Vegetarian diet increases one’s dietary fibre intake and reduces calorie consumption leading to weight loss. A study found that people who eat a low-fat, high-fibre vegan diet lose more weight than those who follow a conventional low-fat diet plan.
Vegans eat whole foods like beans, vegetables, and grains that increase their fibre intake, leading to significant weight loss.
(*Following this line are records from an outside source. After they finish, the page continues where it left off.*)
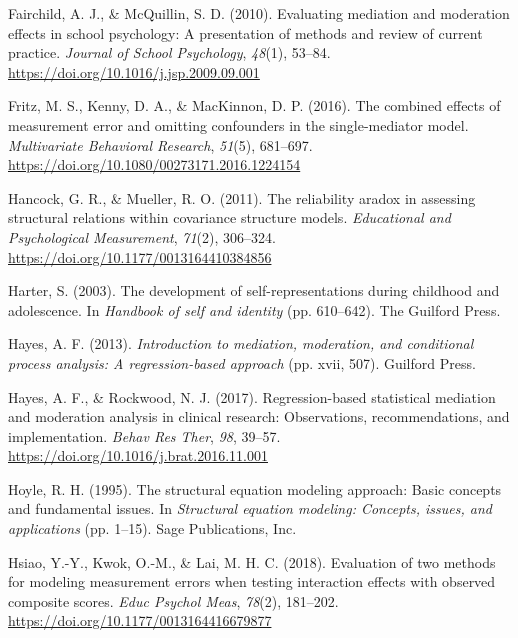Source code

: \documentclass[
  man]{apa7}
\newlength{\cslhangindent}
\newlength{\cslentryspacingunit} %
\newenvironment{CSLReferences}[2] %
 {%
  \setlength{\parindent}{0pt}
  \ifodd #1
  \let\oldpar\par
  \def\par{\hangindent=\cslhangindent\oldpar}
  \fi
  \setlength{\parskip}{#2\cslentryspacingunit}
 }%
 {}
\begin{document}
\begin{CSLReferences}{1}{0}
\leavevmode{}%
Fairchild, A. J., \& McQuillin, S. D. (2010). Evaluating mediation and moderation effects in school psychology: {A} presentation of methods and review of current practice. \emph{Journal of School Psychology}, \emph{48}(1), 53--84. \url{https://doi.org/10.1016/j.jsp.2009.09.001}

\leavevmode{}%
Fritz, M. S., Kenny, D. A., \& MacKinnon, D. P. (2016). The combined effects of measurement error and omitting confounders in the single-mediator model. \emph{Multivariate Behavioral Research}, \emph{51}(5), 681--697. \url{https://doi.org/10.1080/00273171.2016.1224154}

\leavevmode{}%
Hancock, G. R., \& Mueller, R. O. (2011). The reliability aradox in assessing structural relations within covariance structure models. \emph{Educational and Psychological Measurement}, \emph{71}(2), 306--324. \url{https://doi.org/10.1177/0013164410384856}

\leavevmode{}%
Harter, S. (2003). The development of self-representations during childhood and adolescence. In \emph{Handbook of self and identity} (pp. 610--642). The Guilford Press.

\leavevmode{}%
Hayes, A. F. (2013). \emph{Introduction to mediation, moderation, and conditional process analysis: {A} regression-based approach} (pp. xvii, 507). Guilford Press.

\leavevmode{}%
Hayes, A. F., \& Rockwood, N. J. (2017). Regression-based statistical mediation and moderation analysis in clinical research: {Observations}, recommendations, and implementation. \emph{Behav Res Ther}, \emph{98}, 39--57. \url{https://doi.org/10.1016/j.brat.2016.11.001}

\leavevmode{}%
Hoyle, R. H. (1995). The structural equation modeling approach: {Basic} concepts and fundamental issues. In \emph{Structural equation modeling: {Concepts}, issues, and applications} (pp. 1--15). Sage Publications, Inc.

\leavevmode{}%
Hsiao, Y.-Y., Kwok, O.-M., \& Lai, M. H. C. (2018). Evaluation of two methods for modeling measurement errors when testing interaction effects with observed composite scores. \emph{Educ Psychol Meas}, \emph{78}(2), 181--202. \url{https://doi.org/10.1177/0013164416679877}


\end{CSLReferences}
\end{document}
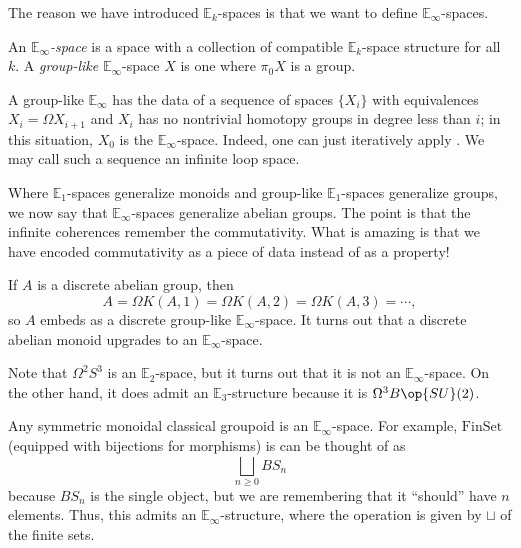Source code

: \documentclass[../notes.tex]{subfiles}
\begin{document}
The reason we have introduced $\mathbb E_k$-spaces is that we want to define $\mathbb E_\infty$-spaces.
\begin{defihelper} 
	An \textit{$\mathbb E_\infty$-space} is a space with a collection of compatible $\mathbb E_k$-space structure for all $k$. A \textit{group-like} $\mathbb E_\infty$-space $X$ is one where $\pi_0X$ is a group.
\end{defihelper}
\begin{remark}
	A group-like $\mathbb E_\infty$ has the data of a sequence of spaces $\{X_i\}$ with equivalences $X_i=\Omega X_{i+1}$ and $X_i$ has no nontrivial homotopy groups in degree less than $i$; in this situation, $X_0$ is the $\mathbb E_\infty$-space. Indeed, one can just iteratively apply . We may call such a sequence an infinite loop space.
\end{remark}
\begin{remark}
	Where $\mathbb E_1$-spaces generalize monoids and group-like $\mathbb E_1$-spaces generalize groups, we now say that $\mathbb E_\infty$-spaces generalize abelian groups. The point is that the infinite coherences remember the commutativity. What is amazing is that we have encoded commutativity as a piece of data instead of as a property!
\end{remark}
\begin{example}
	If $A$ is a discrete abelian group, then
	\[A=\Omega K(A,1)=\Omega K(A,2)=\Omega K(A,3)=\cdots,\]
	so $A$ embeds as a discrete group-like $\mathbb E_\infty$-space. It turns out that a discrete abelian monoid upgrades to an $\mathbb E_\infty$-space.
\end{example}
\begin{nex}
	Note that $\Omega^2S^3$ is an $\mathbb E_2$-space, but it turns out that it is not an $\mathbb E_\infty$-space. On the other hand, it does admit an $\mathbb E_3$-structure because it is $\Omega^3B\op{SU}(2)$.
\end{nex}
\begin{example}
	Any symmetric monoidal classical groupoid is an $\mathbb E_\infty$-space. For example, $\mathrm{FinSet}$ (equip\-ped with bijections for morphisms) is can be thought of as
	\[\bigsqcup_{n\ge0}BS_n\]
	because $BS_n$ is the single object, but we are remembering that it ``should'' have $n$ elements. Thus, this admits an $\mathbb E_\infty$-structure, where the operation is given by $\sqcup$ of the finite sets.
\end{example}
\end{document}
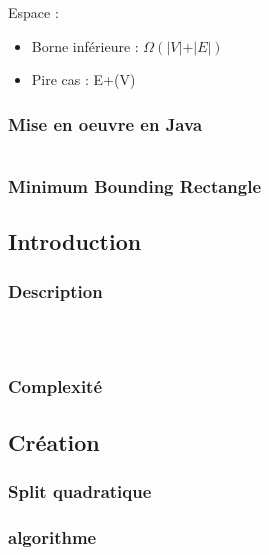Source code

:     Espace :
    \begin{itemize}
        \item Borne inférieure :
        $\Omega{\displaystyle (\vert V\vert +\vert E\vert )}$

        \item Pire cas :
            {\vert E\vert +{}(\vert V\vert )}

    \end{itemize}
    \subsubsection{Mise en oeuvre en Java }

    \begin{lstlisting}[language=java]
    \end{lstlisting}

    \newpage

    \subsubsection{Minimum Bounding Rectangle}
    \subsection{Introduction}


    \subsubsection{Description}
  \\
    \begin{lstlisting}[language=java]

    \end{lstlisting}

    \subsubsection{Complexité}
    \newpage

    \subsection{Création}
    \subsubsection{Split quadratique}
    \label{sec:Quadratique_introduction}

    \subsubsection{algorithme}


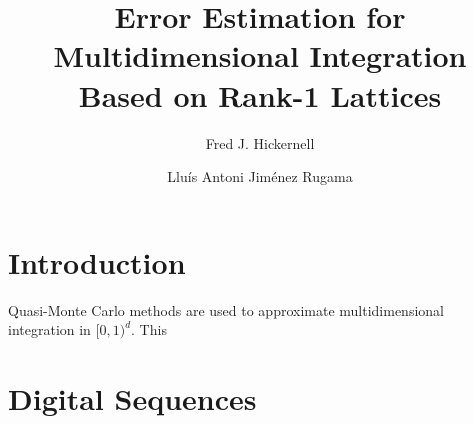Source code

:\documentclass[graybox,footinfo]{svmult}
\newcommand{\N}{\mathbb{N}} %
\newcommand{\bsz}{\boldsymbol{z}}    %
\begin{document}
\newcommand{\bsi}{\boldsymbol{i}}    %
\newcommand{\bsk}{\boldsymbol{k}}    %
\newcommand{\bsl}{\boldsymbol{l}}    %
\newcommand{\bsr}{\boldsymbol{r}}    %
\newcommand{\bsnu}{\boldsymbol{\nu}}    %
\newcommand{\cc}{\mathcal{C}}
\newcommand{\cl}{\mathcal{L}}
\newcommand{\cn}{\mathcal{N}}
\newcommand{\Order}{\mathcal{O}}
\newcommand{\cp}{\mathcal{P}}
\newcommand{\cx}{\mathcal{X}}
\newcommand{\natm}{\N_{0,m}}
\newcommand{\cube}{[0,1)^d}
\newcommand{\hf}{\hat{f}}
\newcommand{\rf}{\mathring{f}}
\newcommand{\tf}{\tilde{f}}
\newcommand{\hg}{\hat{g}}
\newcommand{\hI}{\hat{I}}
\newcommand{\tvk}{\tilde{\bsk}}
\newcommand{\hS}{\widehat{S}}
\newcommand{\tS}{\widetilde{S}}
\newcommand{\wcS}{\widecheck{S}}
\newcommand{\rnu}{\mathring{\nu}}
\newcommand{\tnu}{\widetilde{\nu}}
\newcommand{\hnu}{\widehat{\nu}}
\newcommand{\homega}{\widehat{\omega}}
\newcommand{\wcomega}{\mathring{\omega}}
\newcommand{\fC}{\mathfrak{C}}
\newcommand{\nodes}{\{\bsz_i\}_{i=0}^{\infty}}
\newcommand{\nodesn}{\{\bsz_i\}_{i=0}^{n-1}}
\newcommand{\norm}[1]{\ensuremath{\left \lVert #1 \right \rVert}} \newcommand{\bigabs}[1]{\ensuremath{\bigl \lvert #1 \bigr \rvert}}
\newcommand{\Bigabs}[1]{\ensuremath{\Bigl \lvert #1 \Bigr \rvert}}
\newcommand{\biggabs}[1]{\ensuremath{\biggl \lvert #1 \biggr \rvert}}
\newcommand{\Biggabs}[1]{\ensuremath{\Biggl \lvert #1 \Biggr \rvert}}
\newcommand{\ip}[3][{}]{\ensuremath{\left \langle #2, #3 \right \rangle_{#1}}}



\title*{Error Estimation for Multidimensional Integration Based on Rank-1 Lattices}
\author{Fred J. Hickernell \and Llu\'is Antoni Jim\'enez Rugama}
\maketitle

\abstract{}

\section{Introduction}
Quasi-Monte Carlo methods are used to approximate multidimensional integration in $\cube$. This 
\section{Digital Sequences}
\end{document}
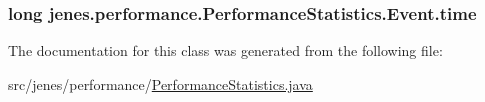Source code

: \hypertarget{classjenes_1_1performance_1_1_performance_statistics_1_1_event_ab5ebdfbbc9a6e1f9d770bae3b18f6f85}{
\subsubsection[{time}]{\setlength{\rightskip}{0pt plus 5cm}long jenes.\-performance.\-Performance\-Statistics.\-Event.\-time}}\label{classjenes_1_1performance_1_1_performance_statistics_1_1_event_ab5ebdfbbc9a6e1f9d770bae3b18f6f85}


The documentation for this class was generated from the following file\-:\begin{DoxyCompactItemize}
\item 
src/jenes/performance/\hyperlink{_performance_statistics_8java}{Performance\-Statistics.\-java}\end{DoxyCompactItemize}

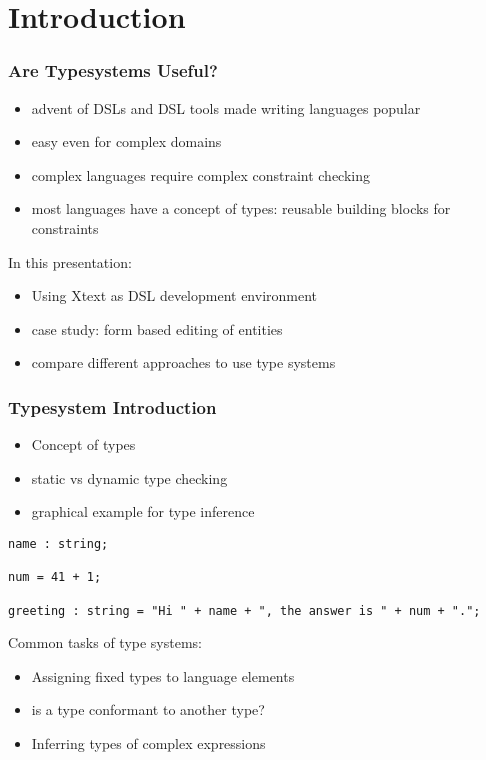 \section{Introduction}

\begin{frame}
  \frametitle{Are Typesystems Useful?}

\begin{itemize}
  \item advent of DSLs and DSL tools made writing languages popular
  \item easy even for complex domains
  \item complex languages require complex constraint checking
  \item most languages have a concept of types: reusable building blocks for
  constraints
\end{itemize}

In this presentation:
\begin{itemize}
  \item Using Xtext as DSL development environment
  \item case study: form based editing of entities
  \item compare different approaches to use type systems
\end{itemize}


\end{frame}

\begin{frame}
  \frametitle{Typesystem Introduction}
  \begin{itemize}
    \item Concept of types
    \item static vs dynamic type checking
  \end{itemize}

  \begin{itemize}
    \item graphical example for type inference
   \end{itemize}

\begin{verbatim}
name : string;

num = 41 + 1;

greeting : string = "Hi " + name + ", the answer is " + num + ".";
\end{verbatim}

Common tasks of type systems:

\begin{itemize}
  \item Assigning fixed types to language elements
  \item is a type conformant to another type?
  \item Inferring types of complex expressions
\end{itemize}

\end{frame}

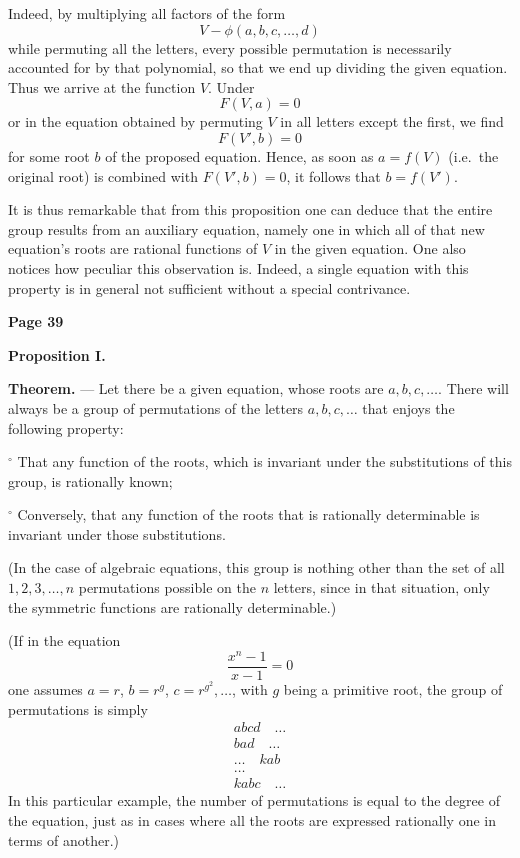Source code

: \documentclass{article}
\begin{document}
\smallskip

\noindent
Indeed, by multiplying all factors of the form
\[
V - \phi(a, b, c, \dots, d)
\]
while permuting all the letters, every possible permutation is necessarily accounted for by that polynomial, so that we end up dividing the given equation. Thus we arrive at the function \(V\). Under
\[
F(V, a) = 0
\]
or in the equation obtained by permuting \(V\) in all letters except the first, we find
\[
F(V', b) = 0
\]
for some root \(b\) of the proposed equation. Hence, as soon as \(a = f(V)\) (i.e.\ the original root) is combined with \(F(V', b) = 0\), it follows that \(b = f(V')\).

\smallskip

\noindent
It is thus remarkable that from this proposition one can deduce that the entire group results from an auxiliary equation, namely one in which all of that new equation's roots are rational functions of \(V\) in the given equation. One also notices how peculiar this observation is. Indeed, a single equation with this property is in general not sufficient without a special contrivance.

\bigskip

\noindent
\textbf{Page 39}

\medskip

\noindent
\textbf{Proposition I.}

\smallskip

\noindent
\textbf{Theorem.} --- Let there be a given equation, whose roots are \(a, b, c, \dots\). There will always be a group of permutations of the letters \(a, b, c, \dots\) that enjoys the following property:

\smallskip

\(^\circ\) That any function of the roots, which is invariant under the substitutions of this group, is rationally known;

\(^\circ\) Conversely, that any function of the roots that is rationally determinable is invariant under those substitutions.

\smallskip

\noindent
(In the case of algebraic equations, this group is nothing other than the set of all \(1, 2, 3, \dots, n\) permutations possible on the \(n\) letters, since in that situation, only the symmetric functions are rationally determinable.)

\smallskip

\noindent
(If in the equation
\[
\frac{x^n - 1}{x - 1} = 0
\]
one assumes \(a = r\), \(b = r^g\), \(c = r^{g^2}, \dots\), with \(g\) being a primitive root, the group of permutations is simply
\[
\begin{matrix}
abcd \quad \dots \\
bad \quad \dots \\
\dots \quad kab \\
\dots \\
kabc \quad \dots
\end{matrix}
\]
In this particular example, the number of permutations is equal to the degree of the equation, just as in cases where all the roots are expressed rationally one in terms of another.)
\end{document}

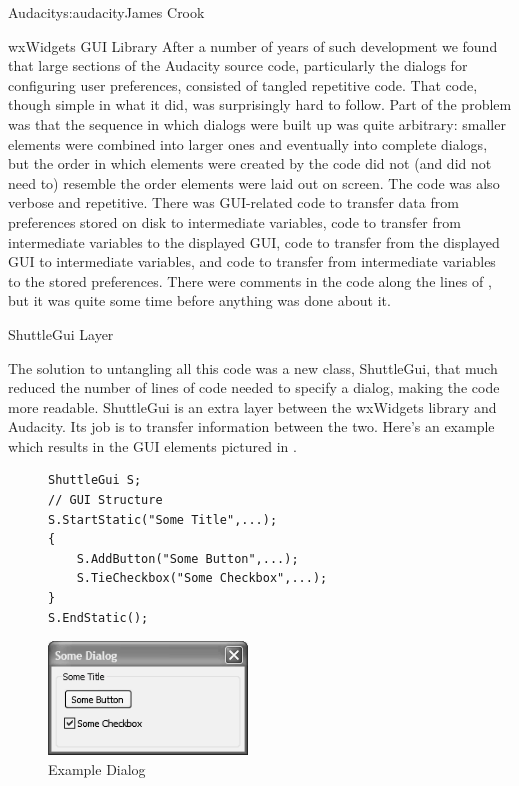 \begin{aosachapter}{Audacity}{s:audacity}{James Crook}
\begin{aosasect1}{wxWidgets GUI Library}
After a number of years of such development we found that large
sections of the Audacity source code, particularly the dialogs for
configuring user preferences, consisted of tangled repetitive code.
That code, though simple in what it did, was surprisingly hard to
follow.  Part of the problem was that the sequence in which dialogs
were built up was quite arbitrary: smaller elements were combined into
larger ones and eventually into complete dialogs, but the order in
which elements were created by the code did not (and did not need to)
resemble the order elements were laid out on screen.  The code was
also verbose and repetitive.  There was GUI-related code to transfer
data from preferences stored on disk to intermediate variables, code
to transfer from intermediate variables to the displayed GUI, code to
transfer from the displayed GUI to intermediate variables, and code to
transfer from intermediate variables to the stored preferences.  There
were comments in the code along the lines of ,
but it was quite some time before anything was done about it.

\end{aosasect1}

\begin{aosasect1}{ShuttleGui Layer}

The solution to untangling all this code was a new class, ShuttleGui,
that much reduced the number of lines of code needed to specify a
dialog, making the code more readable.  ShuttleGui is an extra layer
between the wxWidgets library and Audacity.  Its job is to transfer
information between the two.  Here's an example which results in the
GUI elements pictured in .

\begin{figure}[h!]
\begin{minipage}[b]{7cm}
\begin{verbatim}
ShuttleGui S;
// GUI Structure
S.StartStatic("Some Title",...);
{
    S.AddButton("Some Button",...);
    S.TieCheckbox("Some Checkbox",...);
}
S.EndStatic();
\end{verbatim}
\end{minipage}
\begin{minipage}[b]{7cm}
\centering
\includegraphics[width={150pt}]{../images/audacity/SomeDialog.png}
\end{minipage}
\caption{Example Dialog}
\label{fig.aud.2}
\end{figure}


\end{aosasect1}
\end{aosachapter}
2. Lowers the risk of diabetes
Following a vegan diet is an effective way to lower the risk of type-2 diabetes. Researchers say that plant-based foods reduce insulin resistance and improve glycemic control, which helps prevent type-2 diabetes.
According to a detailed study, people with the highest adherence to predominantly plant-based diets had a 23% lower risk of type 2 diabetes than those with weaker adherence to these diets.
The high fibre content in a vegetarian diet supports weight loss and keeps blood sugar levels in check, thus, lowering the risk of type-2 diabetes.
3. Reduces the risk of heart disease
One of the significant health benefits of consuming plant-based foods is they reduce the risk of heart disease.
A study suggests that vegetarian diets offer protection against cardiovascular risk factors such as obesity, hypertension, diabetes mellitus, and ischemic heart diseases. Maybe this is the reason why vegan men tend to live 9.5 years longer than their non-vegan peers.
4. Protects against cancer
According to the National Cancer Institute reports, people whose diets are rich in plant foods such as fruits and vegetables have a lower risk of getting certain cancers.
Plant foods contain nutrients that help remove excess hormones that cause certain cancers, such as breast and prostate cancer.
Pigments like carotenoids in vegetables like carrots, potatoes, and tomatoes also help fight against lung, stomach, and colorectal cancers.
Risks of a plant-based diet
A vegan diet is healthy, but following a poorly planned vegan diet can put you at risk of nutritional deficiencies.
As vegans strictly avoid animal-based foods, legumes become their primary protein source. Unfortunately, though legumes provide many health benefits, they contain chemical phytic acid that impairs the absorption of minerals, causing their deficiencies.
As a meat substitute, processed soy is mostly used by vegans. Processed soy contains phytoestrogens that increase estrogen levels and create an imbalance in the body.
Strictly following a vegetarian diet also deprives your body of omega-3 fatty acids, vitamin B12, zinc, calcium, iron, protein, and vitamin D. These nutrients are crucial for the human body. Their deficiency can disturb the body’s functioning.
Do vegans need supplements?
Vegans fulfil most of their body requirements through diet. However, some nutrients can’t be provided through a vegan diet, so vegans need to take some dietary supplements.
An ideal approach is to check your body’s nutrient levels regularly and consult your doctor regarding supplement intake.
The Bottom Line
There are various health, environmental, and ethical reasons for people to become vegans.
When done right, plant-based diets can provide many health benefits, such as weight loss and reduced risk of diabetes, cancer, and heart diseases.
However, following a poorly planned vegan diet can cause several nutritional deficiencies and put your life at risk.